New bike, a power meter, a couple of events, a dabble with coaching and more.

Looking back to November 2016 I had a target list of equipments wants

My kit needs wants are, in no particular order of cost or aero benefits

  • Helmet
  • Aerosocks
  • Shoes
  • Pedals
  • Skinsuit
  • aero bottle and cage – on the tri bars, on frame or rear seat mount or a combination for the longer events  has not yet been decided
  • Compression style socks  – not too sure of that as yet
  • Shaved legs – no cost
  • Power meter. This is probably the one that will take the most thought – along with the skinsuit.

Taking them in order, apart from looking I have done nothing with the first 3 but having bought a pair of Powertap P1 pedals I have no option but to move over to the Look Keo cleats as I will be moving the pedals around on my bikes as I ride them.

Nothing on a skinsuit and it definitely will not be this season for that as I dont want to do too much too soon. Bought a Elite Cronos bottle and cage for training and 25M TT runs and I am looking for something like a X-Labs cage holder for my new bike.

Possibly going to pull the trigger on Aerocoach trip socks but they seem to be out of stock all the time.

Not shaved my legs and don’t think I will be doing soon. I doubt the world could cope with the dazzzle and hopefully the aero socks  – full shin length – will negate much of the benefits.

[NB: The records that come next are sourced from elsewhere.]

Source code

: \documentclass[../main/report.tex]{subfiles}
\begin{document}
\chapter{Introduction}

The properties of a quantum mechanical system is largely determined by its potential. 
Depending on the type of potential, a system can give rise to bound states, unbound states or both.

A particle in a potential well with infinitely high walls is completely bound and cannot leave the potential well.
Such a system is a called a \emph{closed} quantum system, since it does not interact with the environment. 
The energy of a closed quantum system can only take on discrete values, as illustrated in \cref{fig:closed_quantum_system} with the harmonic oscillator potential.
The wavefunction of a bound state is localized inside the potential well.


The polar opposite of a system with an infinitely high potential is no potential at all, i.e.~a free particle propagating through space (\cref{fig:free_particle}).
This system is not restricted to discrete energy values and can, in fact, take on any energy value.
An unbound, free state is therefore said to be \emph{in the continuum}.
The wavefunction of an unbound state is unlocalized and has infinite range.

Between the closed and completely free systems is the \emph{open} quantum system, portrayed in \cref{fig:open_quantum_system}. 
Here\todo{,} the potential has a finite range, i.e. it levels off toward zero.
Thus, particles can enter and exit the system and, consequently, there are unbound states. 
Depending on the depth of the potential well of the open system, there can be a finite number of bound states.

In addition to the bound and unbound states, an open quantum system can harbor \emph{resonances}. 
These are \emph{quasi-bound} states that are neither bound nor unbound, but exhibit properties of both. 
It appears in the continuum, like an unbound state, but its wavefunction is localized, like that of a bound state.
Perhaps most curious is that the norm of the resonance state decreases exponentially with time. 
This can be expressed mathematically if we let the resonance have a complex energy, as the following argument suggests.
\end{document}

Onto the bike. I have purchased a new 2016 Cervelo P3 – 54cm from the LBS. I had it fitted at the LBS and it seems OK. I have done 142 miles on it including two 10 mile TT rides. The bike feel comfortable but I do suffer from chafing on the undercarriage on the r/h side. That is not the fault of this bike because I have had the same issue on my road bike when in the TT position and using clip-on bars.

It is fair to say that I was ready to sell the bike, at a big loss, after my first TT. I worked really hard but knew my average time was not going to be much above 20mph and I was really struggling on some of the inclines. A time of 29:16 did not make me feel much happier. However I did up my FTP from 230 to 239 so I quite pleased with that. I will explain why my FTP was 230 when I had reported it as ~250 throughout 2016

My next outing 3 weeks later was better. I rode much stronger and really worked hard. I improved to 27:43 which I think is very close to the age related standard for a 60 year old. However I do want to get 26:xx this year. I also bumped my FTP again from 239 to 250

Probably enough of a catch-up for now but I will provide another update very shortly when I will discuss the P1 pedals, how the PM mapped to the Kickr power and my mini venture into having a coach.

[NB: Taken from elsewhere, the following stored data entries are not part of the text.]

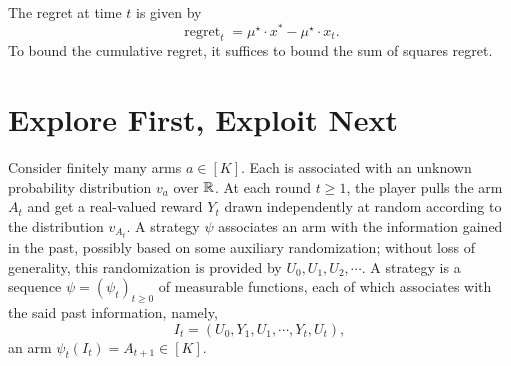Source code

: \documentclass[letterpaper,11pt]{article}
\begin{document}
The regret at time $t$ is given by
$$
\operatorname{regret}_t=\mu^{\star} \cdot x^*-\mu^{\star} \cdot x_t.
$$
To bound the cumulative regret, it suffices to bound the sum of squares regret. 




\section{Explore First, Exploit Next}

Consider finitely many arms $a \in [K]$. Each is associated with an unknown probability distribution $v_a$ over $\mathbb{R}$. At each round $t \geq 1$, the player pulls the arm $A_t$ and get a real-valued reward $Y_t$ drawn independently at random according to the distribution $v_{A_t}$. A strategy $\psi$ associates an arm with the information gained in the past, possibly based on some auxiliary randomization; without loss of generality, this randomization is provided by $U_0, U_1, U_2, \cdots$. A strategy is a sequence $\psi = (\psi_{t})_{t \geq 0}$ of measurable functions, each of  which associates with the said past information, namely,
\begin{equation*}
    I_t = \left(U_0, Y_1, U_1, \cdots, Y_t, U_t\right),
\end{equation*}
an arm $\psi_t(I_t) = A_{t+1} \in [K]$. 

\appendix





\end{document}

2016 review and looking forward to 2017

From a cycling perspective 2016 wasn’t a good year. I lost motivation mid-way through the year and struggled to get my mojo back until October. That story was related in my annual mileage which at 3800 was almost 2000 miles lower than 2015. Only 1000 of the 3800 miles were outside, the rest on my Kickr in the garage. The graph of TSS by month makes pretty miserable reading – after the event. At the time it was fine with me despite the nagging guilt that I wasn’t training.

tss_2016

My weight went from 12st 10 to 13st 9. However I am back on it now. I picked up from October onwards and my Golden Cheetah PMC summary for 3 months looks much more positive.

Cgc_090117

Now my weight has dropped to 13st 4 and I am trying to train most days and including more outside biking on club rides.

My training pattern at the moment is outside twice a week, Zwift a couple of times and either Trainer Road or Sufferfest videos.

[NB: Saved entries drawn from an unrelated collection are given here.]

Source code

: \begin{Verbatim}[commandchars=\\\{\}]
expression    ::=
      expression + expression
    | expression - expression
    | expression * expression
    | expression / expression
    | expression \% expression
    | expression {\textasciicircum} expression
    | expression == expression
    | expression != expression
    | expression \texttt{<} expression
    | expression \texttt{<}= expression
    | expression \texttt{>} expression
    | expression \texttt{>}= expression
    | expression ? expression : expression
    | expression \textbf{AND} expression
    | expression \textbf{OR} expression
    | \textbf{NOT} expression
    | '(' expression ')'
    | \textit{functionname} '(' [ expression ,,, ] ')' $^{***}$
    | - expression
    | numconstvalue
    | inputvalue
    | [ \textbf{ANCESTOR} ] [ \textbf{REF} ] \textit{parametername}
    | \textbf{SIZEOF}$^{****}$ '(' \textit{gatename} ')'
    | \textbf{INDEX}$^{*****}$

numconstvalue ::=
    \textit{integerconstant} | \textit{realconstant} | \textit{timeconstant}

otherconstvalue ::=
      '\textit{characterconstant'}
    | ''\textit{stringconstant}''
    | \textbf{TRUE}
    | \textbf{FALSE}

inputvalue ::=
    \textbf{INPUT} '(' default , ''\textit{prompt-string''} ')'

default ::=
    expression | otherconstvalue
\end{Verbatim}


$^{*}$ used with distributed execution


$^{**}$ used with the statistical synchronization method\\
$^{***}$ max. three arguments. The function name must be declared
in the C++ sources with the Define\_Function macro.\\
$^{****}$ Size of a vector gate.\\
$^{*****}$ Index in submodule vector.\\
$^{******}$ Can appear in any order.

I think I will be doing the Sufferfest Tour of Sufferlandia in early Feb and I have booked the week off work to allow me to fit it in. I have done it the last few years and it is a really tough 9 days. This year I think I read that the total TSS is over 1200 if you do the efforts at 100%, which is normally what I try to do.

My biggest frustration at the moment is that a friend I ride with, who I was always stronger than on the hills is beating me hands down. He did over 10K miles last year and is now retired so I know I have no reason to be fed up but I do need to get closer to him. He knows who he is.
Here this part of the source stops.